Во-вторых, несколько дней назад Росохранкультура и Росрегистрация запретили словосочетание “Национал-большевистская партия” и соответствующую аббревиатуру НБП, мотивируя это тем, что нет такой партии.
Итак, лингвистическая работа в органах власти продолжается. Очевидно, впрочем, что, запрещая те или иные слова, власть решает отнюдь не лингвистические, а совершенно конкретные политические или экономические вопросы. Но ведь будем откровенны, и пицца пострадала по политическим мотивам. Оживление интереса к языку со стороны власти случайностью быть не может. За всеми призывами к защите русского языка (эти слова, например, много раз повторяются в законе) скрывается простое желание регулировать это плохо поддающееся явление. Если вдуматься в этот призыв (что как-то не принято делать), то неизбежно возникнет вопрос: кто и от кого должен защищать русский язык? Ну, кто будет защищать, очевидно, – это, конечно, власть. А вот от кого? Ведь это не американцы или итальянцы (не забывайте о пицце) протаскивают в нашу речь свои слова, это мы сами. Тем более если речь идет о жаргоне или брани. То есть защищать русский язык надо от нас, его носителей. На мой взгляд, многих сторонников защиты русского языка это должно было бы по крайней мере насторожить.

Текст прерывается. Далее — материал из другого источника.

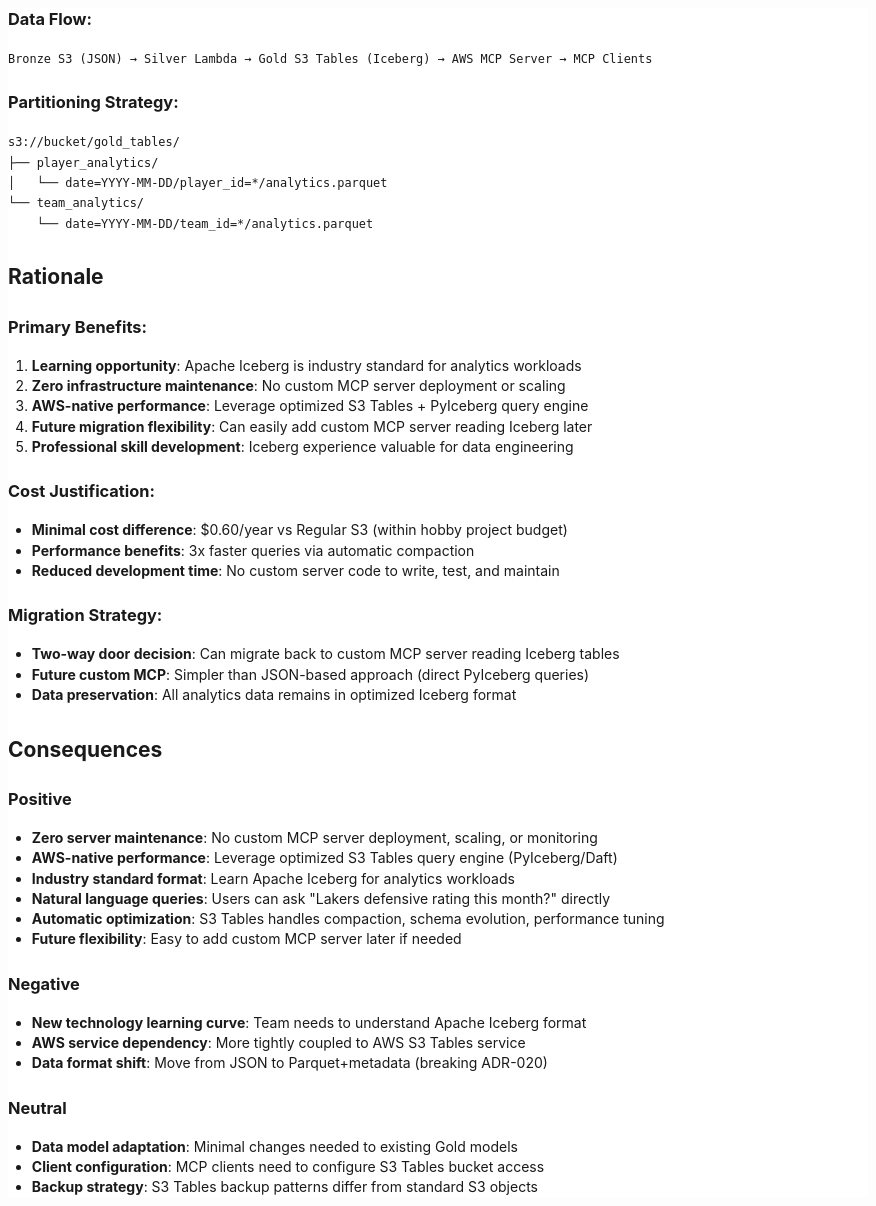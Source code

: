 ### Data Flow:
```
Bronze S3 (JSON) → Silver Lambda → Gold S3 Tables (Iceberg) → AWS MCP Server → MCP Clients
```

### Partitioning Strategy:
```
s3://bucket/gold_tables/
├── player_analytics/
│   └── date=YYYY-MM-DD/player_id=*/analytics.parquet
└── team_analytics/
    └── date=YYYY-MM-DD/team_id=*/analytics.parquet
```

## Rationale

### Primary Benefits:
1. **Learning opportunity**: Apache Iceberg is industry standard for analytics workloads
2. **Zero infrastructure maintenance**: No custom MCP server deployment or scaling
3. **AWS-native performance**: Leverage optimized S3 Tables + PyIceberg query engine  
4. **Future migration flexibility**: Can easily add custom MCP server reading Iceberg later
5. **Professional skill development**: Iceberg experience valuable for data engineering

### Cost Justification:
- **Minimal cost difference**: $0.60/year vs Regular S3 (within hobby project budget)
- **Performance benefits**: 3x faster queries via automatic compaction
- **Reduced development time**: No custom server code to write, test, and maintain

### Migration Strategy:
- **Two-way door decision**: Can migrate back to custom MCP server reading Iceberg tables
- **Future custom MCP**: Simpler than JSON-based approach (direct PyIceberg queries)
- **Data preservation**: All analytics data remains in optimized Iceberg format

## Consequences

### Positive
- **Zero server maintenance**: No custom MCP server deployment, scaling, or monitoring
- **AWS-native performance**: Leverage optimized S3 Tables query engine (PyIceberg/Daft)
- **Industry standard format**: Learn Apache Iceberg for analytics workloads
- **Natural language queries**: Users can ask "Lakers defensive rating this month?" directly
- **Automatic optimization**: S3 Tables handles compaction, schema evolution, performance tuning
- **Future flexibility**: Easy to add custom MCP server later if needed

### Negative
- **New technology learning curve**: Team needs to understand Apache Iceberg format
- **AWS service dependency**: More tightly coupled to AWS S3 Tables service
- **Data format shift**: Move from JSON to Parquet+metadata (breaking ADR-020)

### Neutral
- **Data model adaptation**: Minimal changes needed to existing Gold models
- **Client configuration**: MCP clients need to configure S3 Tables bucket access
- **Backup strategy**: S3 Tables backup patterns differ from standard S3 objects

Одно из самых важных изменений, произошедших с нашим языком, касается способа его использования, т. е. нашего речевого поведения в определенных ситуациях, и прежде всего публичной речи. Публичная речь брежневского периода имела очень жесткие ограничения, о которых мы стали подзабывать. Главное состояло, безусловно, в ограниченном доступе к самой публичной речи. Что же касается ее внутренних свойств, то в ней почти не было места для спонтанности и импровизации. Чтение по бумажке охватывало все новые сферы, а любая импровизация, как писал Довлатов, должна была быть тщательно подготовлена. Публичная речь становилась своего рода ритуалом, в ней приветствовались штампы и не допускались брань, жаргонизмы и т. д. Никаких законов по регулированию публичной речи не существовало, зато были цензоры, редакторы и даже корректоры, контролирующие письменную речь (газеты, журналы, телевидение), а также страх и неизбежное наказание за разрушение речевых ритуалов.
Сегодня все эти ограничения сняты, а Интернет к тому же вообще размыл границы публичности. Публичная речь теперь почти не отличается от речи непубличной со всеми вытекающими последствиями. Мы недовольны тем, как неграмотно говорят политики и другие персоны на телевидении. Но неграмотности не стало больше, просто она стала публичной. Впрочем, надо признать, что за последние 10–15 лет даже наши политики стали говорить значительно лучше, опыт дискуссий и выступлений не по бумажке оказался полезным.
Подводя итог, можно сказать, что публичная речь вышла из-под контроля. И кого-то это беспокоит. В свободном и уважающем себя обществе публичная речь должна регулироваться в основном культурной традицией и лишь в крайнем случае законом. Бороться законодательно имеет смысл с публичной бранью и оскорблениями (а такие слова, как мы знаем, в русском языке есть). Увы, основные законотворческие силы брошены против, так сказать, “пиццы”, если понимать ее расширительно. Тем самым нарушается наша, нет-нет, не свобода слова, а свобода выбора слова. Наверное, такой уж сегодня лингво-политический момент.